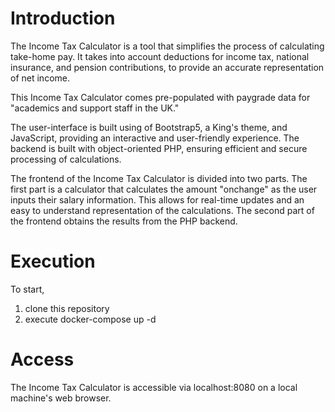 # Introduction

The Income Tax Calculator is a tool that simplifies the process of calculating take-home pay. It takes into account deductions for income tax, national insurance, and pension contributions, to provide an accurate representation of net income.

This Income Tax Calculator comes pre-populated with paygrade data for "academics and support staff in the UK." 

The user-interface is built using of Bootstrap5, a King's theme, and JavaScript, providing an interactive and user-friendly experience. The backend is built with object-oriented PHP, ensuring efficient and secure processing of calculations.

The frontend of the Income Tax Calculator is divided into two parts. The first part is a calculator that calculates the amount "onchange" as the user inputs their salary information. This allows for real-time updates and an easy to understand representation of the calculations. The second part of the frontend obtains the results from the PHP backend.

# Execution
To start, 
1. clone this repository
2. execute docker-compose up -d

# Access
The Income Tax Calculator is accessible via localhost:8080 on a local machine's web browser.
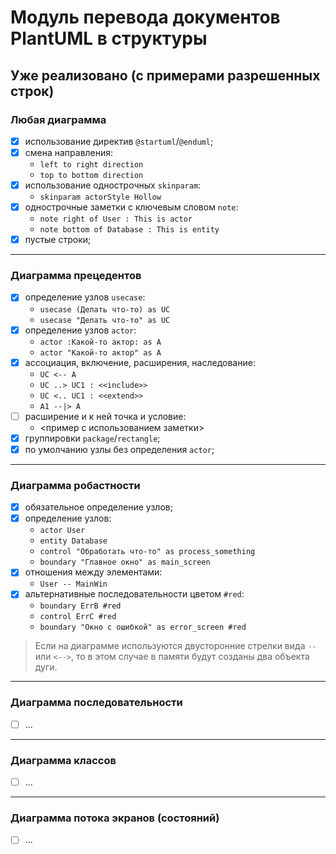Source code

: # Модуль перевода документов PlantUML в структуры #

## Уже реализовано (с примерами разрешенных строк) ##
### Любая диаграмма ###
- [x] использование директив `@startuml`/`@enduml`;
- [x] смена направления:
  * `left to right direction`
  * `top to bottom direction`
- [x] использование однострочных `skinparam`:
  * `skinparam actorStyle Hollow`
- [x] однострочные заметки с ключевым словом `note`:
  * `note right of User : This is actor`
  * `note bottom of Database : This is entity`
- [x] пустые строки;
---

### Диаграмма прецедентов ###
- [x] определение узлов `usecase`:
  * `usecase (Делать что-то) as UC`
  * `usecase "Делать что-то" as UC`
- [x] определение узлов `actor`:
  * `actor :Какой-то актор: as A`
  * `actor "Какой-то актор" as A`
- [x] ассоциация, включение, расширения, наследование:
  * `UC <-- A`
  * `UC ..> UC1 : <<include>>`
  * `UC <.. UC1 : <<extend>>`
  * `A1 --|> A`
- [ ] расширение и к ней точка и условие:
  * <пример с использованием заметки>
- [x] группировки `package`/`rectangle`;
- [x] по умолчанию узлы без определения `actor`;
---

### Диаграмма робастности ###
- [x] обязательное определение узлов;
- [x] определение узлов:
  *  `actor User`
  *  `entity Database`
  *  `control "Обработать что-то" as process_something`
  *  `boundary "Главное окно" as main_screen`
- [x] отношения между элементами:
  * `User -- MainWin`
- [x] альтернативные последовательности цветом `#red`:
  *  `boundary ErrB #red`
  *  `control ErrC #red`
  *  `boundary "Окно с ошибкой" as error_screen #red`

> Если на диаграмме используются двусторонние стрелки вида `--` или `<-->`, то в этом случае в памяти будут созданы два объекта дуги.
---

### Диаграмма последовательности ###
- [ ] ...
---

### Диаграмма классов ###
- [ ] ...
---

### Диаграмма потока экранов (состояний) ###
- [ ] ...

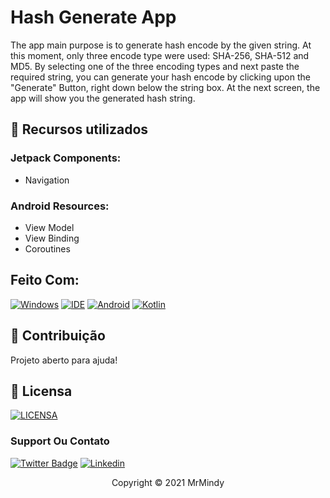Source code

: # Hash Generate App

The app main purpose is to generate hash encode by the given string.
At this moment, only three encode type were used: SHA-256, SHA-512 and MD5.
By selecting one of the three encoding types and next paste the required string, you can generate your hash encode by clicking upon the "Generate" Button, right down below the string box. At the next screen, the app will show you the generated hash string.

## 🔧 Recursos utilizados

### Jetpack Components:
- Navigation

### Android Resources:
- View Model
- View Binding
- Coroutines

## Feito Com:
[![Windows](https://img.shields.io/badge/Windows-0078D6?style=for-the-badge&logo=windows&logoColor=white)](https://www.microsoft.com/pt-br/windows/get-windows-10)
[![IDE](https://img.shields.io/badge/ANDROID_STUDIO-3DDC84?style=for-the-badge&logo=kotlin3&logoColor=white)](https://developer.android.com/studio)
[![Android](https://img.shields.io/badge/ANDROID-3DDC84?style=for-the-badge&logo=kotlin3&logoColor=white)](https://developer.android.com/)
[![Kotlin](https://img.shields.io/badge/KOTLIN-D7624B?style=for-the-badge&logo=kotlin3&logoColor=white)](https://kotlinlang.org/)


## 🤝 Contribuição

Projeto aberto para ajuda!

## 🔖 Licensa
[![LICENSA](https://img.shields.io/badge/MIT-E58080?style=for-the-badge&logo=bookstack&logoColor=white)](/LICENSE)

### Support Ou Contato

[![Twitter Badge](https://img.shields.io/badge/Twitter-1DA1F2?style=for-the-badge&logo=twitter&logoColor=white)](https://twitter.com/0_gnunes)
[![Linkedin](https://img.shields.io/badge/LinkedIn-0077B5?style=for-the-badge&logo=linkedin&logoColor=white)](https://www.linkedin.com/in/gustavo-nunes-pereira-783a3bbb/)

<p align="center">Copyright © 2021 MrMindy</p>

━━━

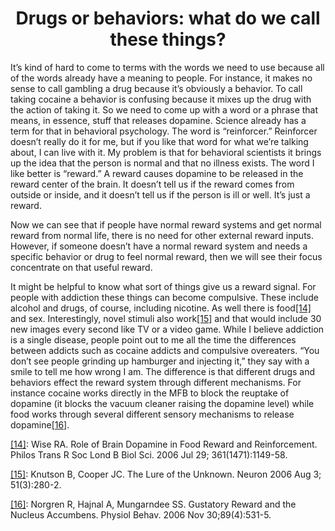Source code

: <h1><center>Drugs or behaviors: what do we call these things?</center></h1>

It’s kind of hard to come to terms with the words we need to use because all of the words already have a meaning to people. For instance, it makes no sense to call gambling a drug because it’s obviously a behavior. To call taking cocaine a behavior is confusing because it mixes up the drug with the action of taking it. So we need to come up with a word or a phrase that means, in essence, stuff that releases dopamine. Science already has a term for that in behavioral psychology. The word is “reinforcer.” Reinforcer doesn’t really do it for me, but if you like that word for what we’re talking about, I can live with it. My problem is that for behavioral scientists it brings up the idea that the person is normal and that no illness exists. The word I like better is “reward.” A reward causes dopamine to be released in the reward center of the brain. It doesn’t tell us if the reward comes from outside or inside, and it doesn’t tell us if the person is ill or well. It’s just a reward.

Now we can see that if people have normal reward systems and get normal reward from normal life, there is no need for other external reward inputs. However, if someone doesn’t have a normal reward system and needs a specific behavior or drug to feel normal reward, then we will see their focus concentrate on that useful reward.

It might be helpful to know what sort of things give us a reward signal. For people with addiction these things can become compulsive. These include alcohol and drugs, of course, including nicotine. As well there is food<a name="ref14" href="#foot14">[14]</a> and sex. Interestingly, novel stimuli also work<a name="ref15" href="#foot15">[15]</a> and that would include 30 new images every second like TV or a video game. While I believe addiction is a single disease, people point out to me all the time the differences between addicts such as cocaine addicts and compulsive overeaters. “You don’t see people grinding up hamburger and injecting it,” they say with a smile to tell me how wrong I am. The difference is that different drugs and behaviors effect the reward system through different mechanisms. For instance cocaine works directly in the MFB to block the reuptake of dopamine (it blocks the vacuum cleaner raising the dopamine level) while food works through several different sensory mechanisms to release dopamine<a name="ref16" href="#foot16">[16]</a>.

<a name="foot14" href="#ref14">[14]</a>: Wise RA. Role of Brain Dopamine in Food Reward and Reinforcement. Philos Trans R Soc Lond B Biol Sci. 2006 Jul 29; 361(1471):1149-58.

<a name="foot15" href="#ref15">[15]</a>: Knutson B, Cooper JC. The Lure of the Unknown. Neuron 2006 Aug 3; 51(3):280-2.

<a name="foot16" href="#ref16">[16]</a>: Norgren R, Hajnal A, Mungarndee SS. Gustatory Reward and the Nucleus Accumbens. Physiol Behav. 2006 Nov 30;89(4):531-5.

━━━

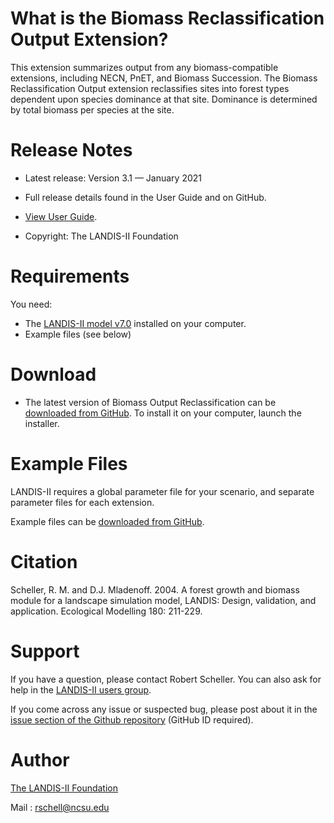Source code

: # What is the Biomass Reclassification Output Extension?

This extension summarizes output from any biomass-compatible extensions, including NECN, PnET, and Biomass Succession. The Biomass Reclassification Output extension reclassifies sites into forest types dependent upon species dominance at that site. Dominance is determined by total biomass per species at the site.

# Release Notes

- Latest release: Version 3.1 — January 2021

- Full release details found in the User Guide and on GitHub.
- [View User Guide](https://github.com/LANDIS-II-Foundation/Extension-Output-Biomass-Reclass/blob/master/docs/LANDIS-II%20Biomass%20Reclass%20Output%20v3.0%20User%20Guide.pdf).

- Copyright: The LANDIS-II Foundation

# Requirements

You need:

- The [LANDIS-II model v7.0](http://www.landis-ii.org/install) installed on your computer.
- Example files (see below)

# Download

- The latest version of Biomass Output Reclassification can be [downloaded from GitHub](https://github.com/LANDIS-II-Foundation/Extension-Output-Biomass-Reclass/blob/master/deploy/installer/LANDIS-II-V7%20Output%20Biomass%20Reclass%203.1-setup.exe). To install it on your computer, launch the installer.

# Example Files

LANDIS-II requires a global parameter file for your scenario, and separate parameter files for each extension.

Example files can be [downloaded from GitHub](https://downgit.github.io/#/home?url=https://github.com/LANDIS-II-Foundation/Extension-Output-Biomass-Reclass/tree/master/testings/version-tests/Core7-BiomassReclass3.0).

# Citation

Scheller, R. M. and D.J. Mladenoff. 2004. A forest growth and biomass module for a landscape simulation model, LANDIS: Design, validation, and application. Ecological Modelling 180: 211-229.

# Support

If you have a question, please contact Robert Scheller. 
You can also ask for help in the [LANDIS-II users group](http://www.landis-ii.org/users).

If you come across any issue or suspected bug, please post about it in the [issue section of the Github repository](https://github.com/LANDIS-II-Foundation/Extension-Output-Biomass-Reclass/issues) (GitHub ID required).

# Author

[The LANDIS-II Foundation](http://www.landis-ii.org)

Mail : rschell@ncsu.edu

━━━

Scan the data for lines containing "View" and copy all of them.

- View Model
- View Binding
- [View User Guide](https://github.com/LANDIS-II-Foundation/Extension-Output-Biomass-Reclass/blob/master/docs/LANDIS-II%20Biomass%20Reclass%20Output%20v3.0%20User%20Guide.pdf).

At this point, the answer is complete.